No mundo real, as regras mudam, os desafios são muitos, os conflitos são quase uma certeza e a competição pode ser intensa. Por isso, o desenvolvimento de competências voltadas à formulação de estratégias e ao aprimoramento da expertise das altas assessorias são aspectos críticos para se alcançar um desempenho corporativo mais robusto. Isso, ao mesmo tempo em que os riscos da visão de torre são mitigados.
Durante a formulação de uma estratégia, e ao considerarmos todo o tabuleiro com inteligência e método, as decisões tendem a ser mais eficazes e sustentáveis. No tabuleiro dos ecossistemas organizacionais, os desafios dificilmente são vencidos ao acaso, sem uma boa dose de raciocínio qualificado e sem uma consciência situacional precisa.

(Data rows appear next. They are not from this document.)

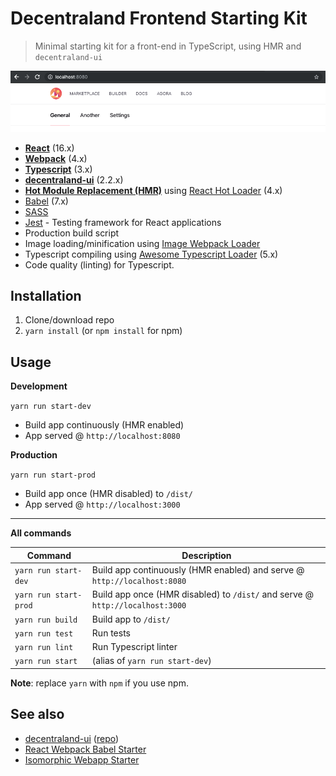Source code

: # Decentraland Frontend Starting Kit
> Minimal starting kit for a front-end in TypeScript, using HMR and `decentraland-ui`

![](screenshot.png)

* **[React](https://facebook.github.io/react/)** (16.x)
* **[Webpack](https://webpack.js.org/)** (4.x)
* **[Typescript](https://www.typescriptlang.org/)** (3.x)
* **[decentraland-ui](https://ui.decentraland.org/)** (2.2.x)
* **[Hot Module Replacement (HMR)](https://webpack.js.org/concepts/hot-module-replacement/)** using [React Hot Loader](https://github.com/gaearon/react-hot-loader) (4.x)
* [Babel](http://babeljs.io/) (7.x)
* [SASS](http://sass-lang.com/)
* [Jest](https://facebook.github.io/jest/) - Testing framework for React applications
* Production build script
* Image loading/minification using [Image Webpack Loader](https://github.com/tcoopman/image-webpack-loader)
* Typescript compiling using [Awesome Typescript Loader](https://github.com/s-panferov/awesome-typescript-loader) (5.x)
* Code quality (linting) for Typescript.

## Installation
1. Clone/download repo
2. `yarn install` (or `npm install` for npm)

## Usage
**Development**

`yarn run start-dev`

* Build app continuously (HMR enabled)
* App served @ `http://localhost:8080`

**Production**

`yarn run start-prod`

* Build app once (HMR disabled) to `/dist/`
* App served @ `http://localhost:3000`

---

**All commands**

Command | Description
--- | ---
`yarn run start-dev` | Build app continuously (HMR enabled) and serve @ `http://localhost:8080`
`yarn run start-prod` | Build app once (HMR disabled) to `/dist/` and serve @ `http://localhost:3000`
`yarn run build` | Build app to `/dist/`
`yarn run test` | Run tests
`yarn run lint` | Run Typescript linter
`yarn run start` | (alias of `yarn run start-dev`)

**Note**: replace `yarn` with `npm` if you use npm.

## See also
* [decentraland-ui](https://ui.decentraland.org) ([repo](https://github.com/decentraland/ui))
* [React Webpack Babel Starter](https://github.com/vikpe/react-webpack-babel-starter)
* [Isomorphic Webapp Starter](https://github.com/vikpe/isomorphic-webapp-starter)
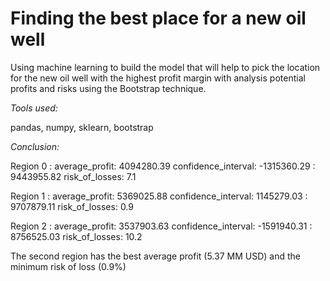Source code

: # Finding the best place for a new oil well

Using machine learning to build the model that will help to pick the location for the new oil well with the highest profit margin with analysis potential profits and risks using the Bootstrap technique.

*Tools used:*

pandas, numpy, sklearn, bootstrap

*Conclusion:*

Region 0 :
average_profit: 4094280.39
confidence_interval: -1315360.29 : 9443955.82
risk_of_losses: 7.1

Region 1 :
average_profit: 5369025.88
confidence_interval: 1145279.03 : 9707879.11
risk_of_losses: 0.9

Region 2 :
average_profit: 3537903.63
confidence_interval: -1591940.31 : 8756525.03
risk_of_losses: 10.2

The second region has the best average profit (5.37 MM USD) and the minimum risk of loss (0.9%)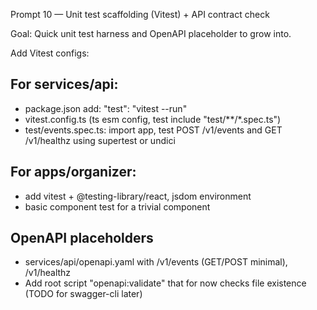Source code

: Prompt 10 — Unit test scaffolding (Vitest) + API contract check

Goal: Quick unit test harness and OpenAPI placeholder to grow into.

Add Vitest configs:

## For services/api:
- package.json add: "test": "vitest --run"
- vitest.config.ts (ts esm config, test include "test/**/*.spec.ts")
- test/events.spec.ts: import app, test POST /v1/events and GET /v1/healthz using supertest or undici

## For apps/organizer:
- add vitest + @testing-library/react, jsdom environment
- basic component test for a trivial component

## OpenAPI placeholders
- services/api/openapi.yaml with /v1/events (GET/POST minimal), /v1/healthz
- Add root script "openapi:validate" that for now checks file existence (TODO for swagger-cli later)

A propósito, se você tem uma organização ou empreendimento em vista, qual é a estratégia dessa entidade para o alcance do xeque-mate?
Se jogar o xadrez das organizações não é fácil, no setor público ou em ONGs, os desafios são ainda maiores, com muitas regras instáveis e ‘jogadores’ inesperados. Conforme os mandatos se alternam, tudo pode mudar muito. Isso é que é volatilidade!
Entendo perfeitamente a importância da visão estratégica ampla e a comparação com o xadrez. Um ponto que poderia ser aprofundado é a influência das tecnologias emergentes e como elas afetam o ‘tabuleiro’ das organizações, exigindo constante atualização por parte dos estrategistas.